## Saved entries

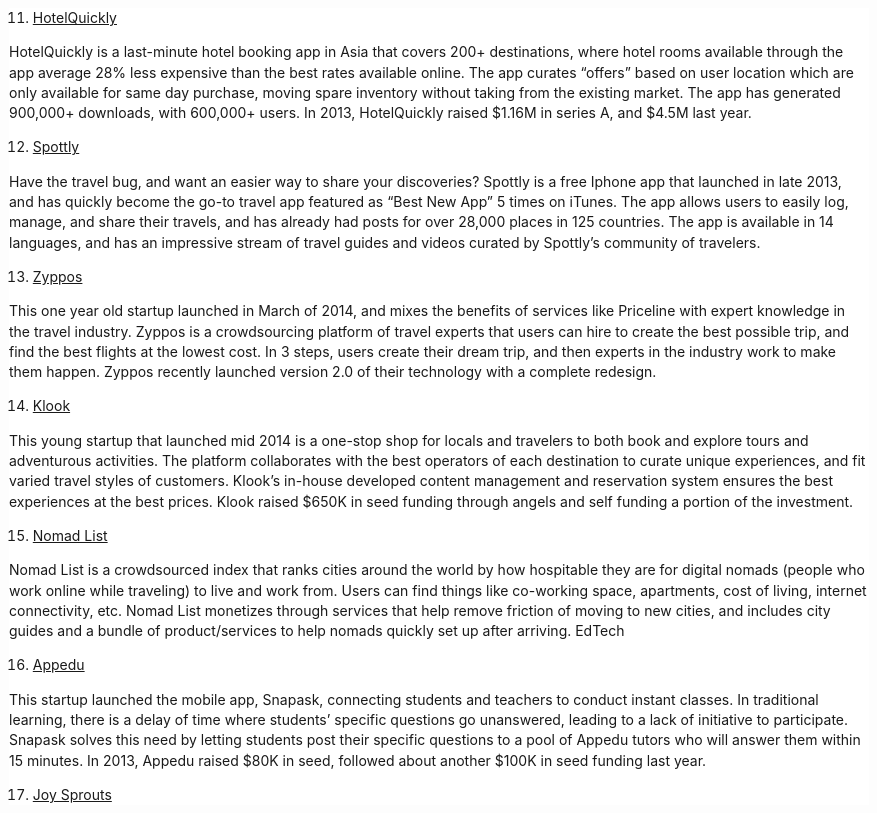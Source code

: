 11. [HotelQuickly](https://www.hotelquickly.com/)

HotelQuickly is a last-minute hotel booking app in Asia that covers 200+ destinations, where hotel rooms available through the app average 28% less expensive than the best rates available online.
The app curates “offers” based on user location which are only available for same day purchase, moving spare inventory without taking from the existing market.
The app has generated 900,000+ downloads, with 600,000+ users. In 2013, HotelQuickly raised $1.16M in series A, and $4.5M last year.

12. [Spottly](http://about.spottly.com/)

Have the travel bug, and want an easier way to share your discoveries? Spottly is a free Iphone app that launched in late 2013, and has quickly become the go-to travel app featured as “Best New App” 5 times on iTunes.
The app allows users to easily log, manage, and share their travels, and has already had posts for over 28,000 places in 125 countries.
The app is available in 14 languages, and has an impressive stream of travel guides and videos curated by Spottly’s community of travelers.

13. [Zyppos](http://www.zyppos.com/home/)

This one year old startup launched in March of 2014, and mixes the benefits of services like Priceline with expert knowledge in the travel industry.
Zyppos is a crowdsourcing platform of travel experts that users can hire to create the best possible trip, and find the best flights at the lowest cost.
In 3 steps, users create their dream trip, and then experts in the industry work to make them happen. Zyppos recently launched version 2.0 of their technology with a complete redesign.

14. [Klook](http://www.klook.com/)

This young startup that launched mid 2014 is a one-stop shop for locals and travelers to both book and explore tours and adventurous activities.
The platform collaborates with the best operators of each destination to curate unique experiences, and fit varied travel styles of customers. Klook’s in-house developed content management and reservation system ensures the best experiences at the best prices.
Klook raised $650K in seed funding through angels and self funding a portion of the investment.

15. [Nomad List](https://nomadlist.com/)

Nomad List is a crowdsourced index that ranks cities around the world by how hospitable they are for digital nomads (people who work online while traveling) to live and work from.
Users can find things like co-working space, apartments, cost of living, internet connectivity, etc. Nomad List monetizes through services that help remove friction of moving to new cities, and includes city guides and a bundle of product/services to help nomads quickly set up after arriving.
EdTech

16. [Appedu](http://www.appedu.co/)

This startup launched the mobile app, Snapask, connecting students and teachers to conduct instant classes.
In traditional learning, there is a delay of time where students’ specific questions go unanswered, leading to a lack of initiative to participate. Snapask solves this need by letting students post their specific questions to a pool of Appedu tutors who will answer them within 15 minutes.
In 2013, Appedu raised $80K in seed, followed about another $100K in seed funding last year.

17. [Joy Sprouts](http://www.joysprouts.com/)
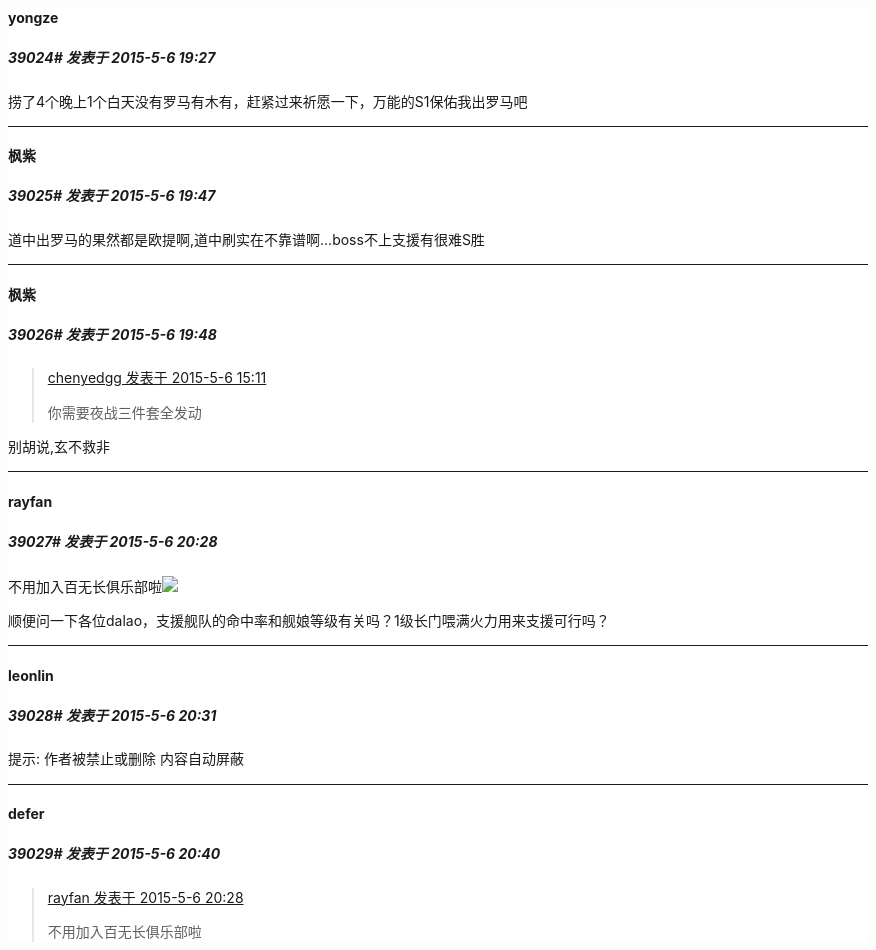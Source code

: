 ####  yongze  
##### 39024#       发表于 2015-5-6 19:27


捞了4个晚上1个白天没有罗马有木有，赶紧过来祈愿一下，万能的S1保佑我出罗马吧


*****

####  枫紫  
##### 39025#       发表于 2015-5-6 19:47


道中出罗马的果然都是欧提啊,道中刷实在不靠谱啊...boss不上支援有很难S胜


*****

####  枫紫  
##### 39026#       发表于 2015-5-6 19:48


<blockquote><a href="httphttps://bbs.saraba1st.com/2b/forum.php?mod=redirect&amp;goto=findpost&amp;pid=28873899&amp;ptid=930880" target="_blank">chenyedgg 发表于 2015-5-6 15:11</a>

你需要夜战三件套全发动</blockquote>
别胡说,玄不救非


*****

####  rayfan  
##### 39027#       发表于 2015-5-6 20:28


不用加入百无长俱乐部啦<img src="https://static.saraba1st.com/image/smiley/nq/005.gif" referrerpolicy="no-referrer">

顺便问一下各位dalao，支援舰队的命中率和舰娘等级有关吗？1级长门喂满火力用来支援可行吗？


*****

####  leonlin  
##### 39028#       发表于 2015-5-6 20:31

提示: 作者被禁止或删除 内容自动屏蔽


*****

####  defer  
##### 39029#       发表于 2015-5-6 20:40


<blockquote><a href="httphttps://bbs.saraba1st.com/2b/forum.php?mod=redirect&amp;goto=findpost&amp;pid=28876929&amp;ptid=930880" target="_blank">rayfan 发表于 2015-5-6 20:28</a>

不用加入百无长俱乐部啦
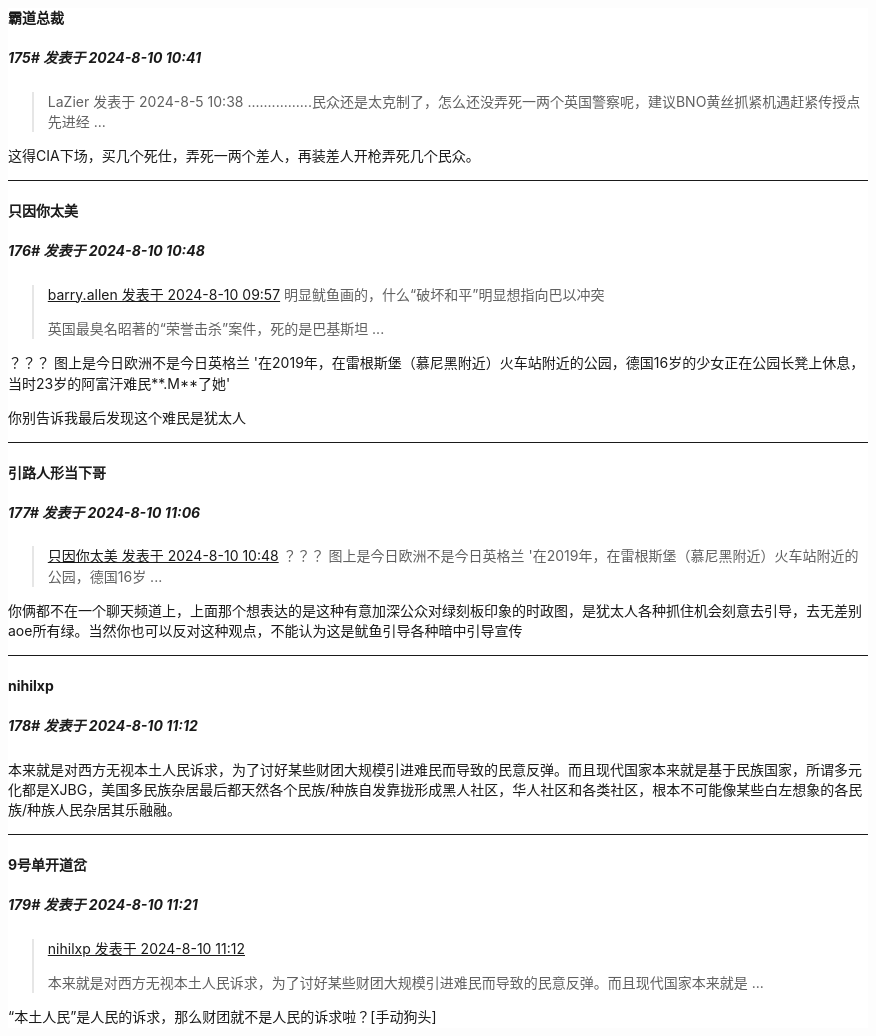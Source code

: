 ####  霸道总裁  
##### 175#       发表于 2024-8-10 10:41

<blockquote>LaZier 发表于 2024-8-5 10:38
................民众还是太克制了，怎么还没弄死一两个英国警察呢，建议BNO黄丝抓紧机遇赶紧传授点先进经 ...</blockquote>
这得CIA下场，买几个死仕，弄死一两个差人，再装差人开枪弄死几个民众。


*****

####  只因你太美  
##### 176#       发表于 2024-8-10 10:48

<blockquote><a href="httphttps://bbs.saraba1st.com/2b/forum.php?mod=redirect&amp;goto=findpost&amp;pid=65851298&amp;ptid=2193956" target="_blank">barry.allen 发表于 2024-8-10 09:57</a>
明显鱿鱼画的，什么“破坏和平”明显想指向巴以冲突

英国最臭名昭著的“荣誉击杀”案件，死的是巴基斯坦 ...</blockquote>
？？？
图上是今日欧洲不是今日英格兰
'在2019年，在雷根斯堡（慕尼黑附近）火车站附近的公园，德国16岁的少女正在公园长凳上休息，当时23岁的阿富汗难民**.M**了她'

你别告诉我最后发现这个难民是犹太人


*****

####  引路人形当下哥  
##### 177#       发表于 2024-8-10 11:06

<blockquote><a href="httphttps://bbs.saraba1st.com/2b/forum.php?mod=redirect&amp;goto=findpost&amp;pid=65851562&amp;ptid=2193956" target="_blank">只因你太美 发表于 2024-8-10 10:48</a>
？？？
图上是今日欧洲不是今日英格兰
'在2019年，在雷根斯堡（慕尼黑附近）火车站附近的公园，德国16岁 ...</blockquote>
你俩都不在一个聊天频道上，上面那个想表达的是这种有意加深公众对绿刻板印象的时政图，是犹太人各种抓住机会刻意去引导，去无差别aoe所有绿。当然你也可以反对这种观点，不能认为这是鱿鱼引导各种暗中引导宣传


*****

####  nihilxp  
##### 178#       发表于 2024-8-10 11:12

本来就是对西方无视本土人民诉求，为了讨好某些财团大规模引进难民而导致的民意反弹。而且现代国家本来就是基于民族国家，所谓多元化都是XJBG，美国多民族杂居最后都天然各个民族/种族自发靠拢形成黑人社区，华人社区和各类社区，根本不可能像某些白左想象的各民族/种族人民杂居其乐融融。


*****

####  9号单开道岔  
##### 179#       发表于 2024-8-10 11:21

<blockquote><a href="httphttps://bbs.saraba1st.com/2b/forum.php?mod=redirect&amp;goto=findpost&amp;pid=65851696&amp;ptid=2193956" target="_blank">nihilxp 发表于 2024-8-10 11:12</a>

本来就是对西方无视本土人民诉求，为了讨好某些财团大规模引进难民而导致的民意反弹。而且现代国家本来就是 ...</blockquote>
“本土人民”是人民的诉求，那么财团就不是人民的诉求啦？[手动狗头]
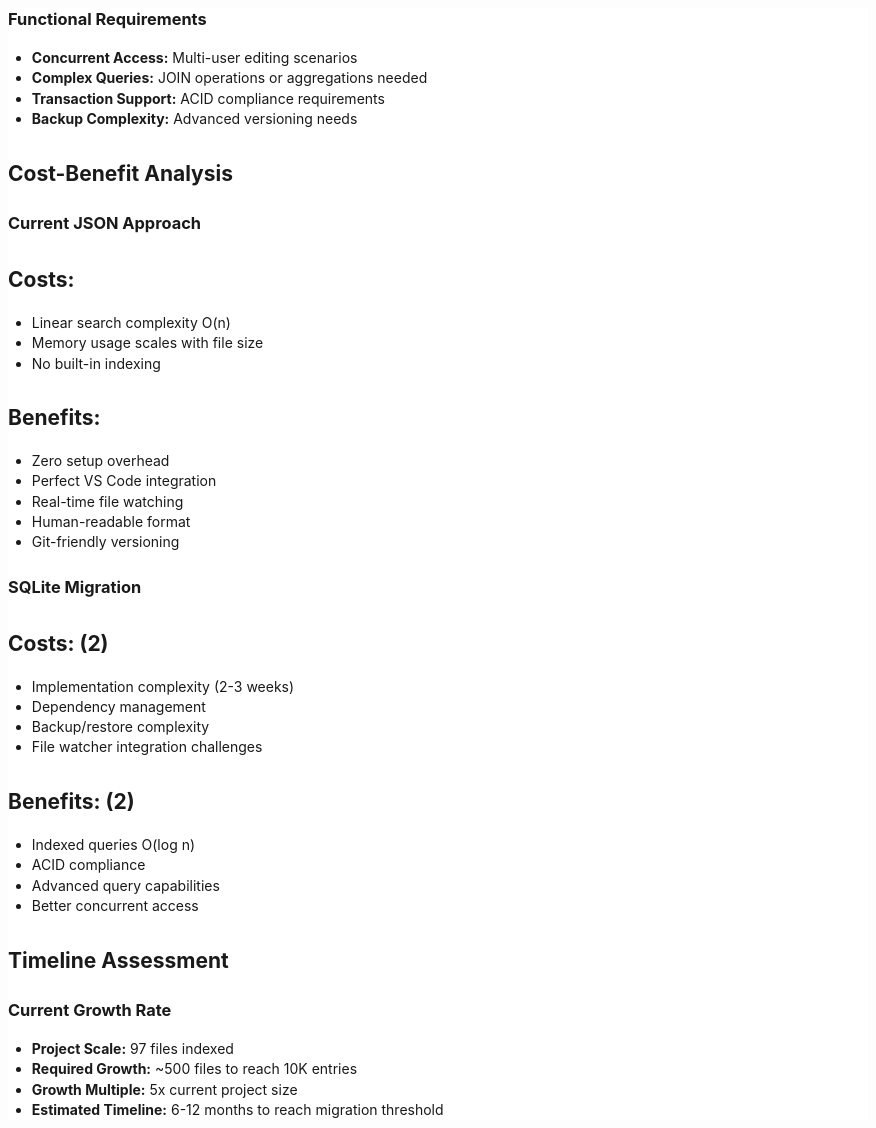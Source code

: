 ### Functional Requirements

- **Concurrent Access:** Multi-user editing scenarios
- **Complex Queries:** JOIN operations or aggregations needed
- **Transaction Support:** ACID compliance requirements
- **Backup Complexity:** Advanced versioning needs

## Cost-Benefit Analysis

### Current JSON Approach

## Costs:

- Linear search complexity O(n)
- Memory usage scales with file size
- No built-in indexing

## Benefits:

- Zero setup overhead
- Perfect VS Code integration
- Real-time file watching
- Human-readable format
- Git-friendly versioning

### SQLite Migration

## Costs: (2)

- Implementation complexity (2-3 weeks)
- Dependency management
- Backup/restore complexity
- File watcher integration challenges

## Benefits: (2)

- Indexed queries O(log n)
- ACID compliance
- Advanced query capabilities
- Better concurrent access

## Timeline Assessment

### Current Growth Rate

- **Project Scale:** 97 files indexed
- **Required Growth:** ~500 files to reach 10K entries
- **Growth Multiple:** 5x current project size
- **Estimated Timeline:** 6-12 months to reach migration threshold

## Brief
Pictures should not appear in the copy. Write out exactly the lines above from the first one through the line that contains "13. [Zyppos](http://www.zyppos.com/home/)".

## Solution to this task
Source code

: 11. [HotelQuickly](https://www.hotelquickly.com/)

HotelQuickly is a last-minute hotel booking app in Asia that covers 200+ destinations, where hotel rooms available through the app average 28% less expensive than the best rates available online.
The app curates “offers” based on user location which are only available for same day purchase, moving spare inventory without taking from the existing market.
The app has generated 900,000+ downloads, with 600,000+ users. In 2013, HotelQuickly raised $1.16M in series A, and $4.5M last year.

12. [Spottly](http://about.spottly.com/)

Have the travel bug, and want an easier way to share your discoveries? Spottly is a free Iphone app that launched in late 2013, and has quickly become the go-to travel app featured as “Best New App” 5 times on iTunes.
The app allows users to easily log, manage, and share their travels, and has already had posts for over 28,000 places in 125 countries.
The app is available in 14 languages, and has an impressive stream of travel guides and videos curated by Spottly’s community of travelers.

13. [Zyppos](http://www.zyppos.com/home/)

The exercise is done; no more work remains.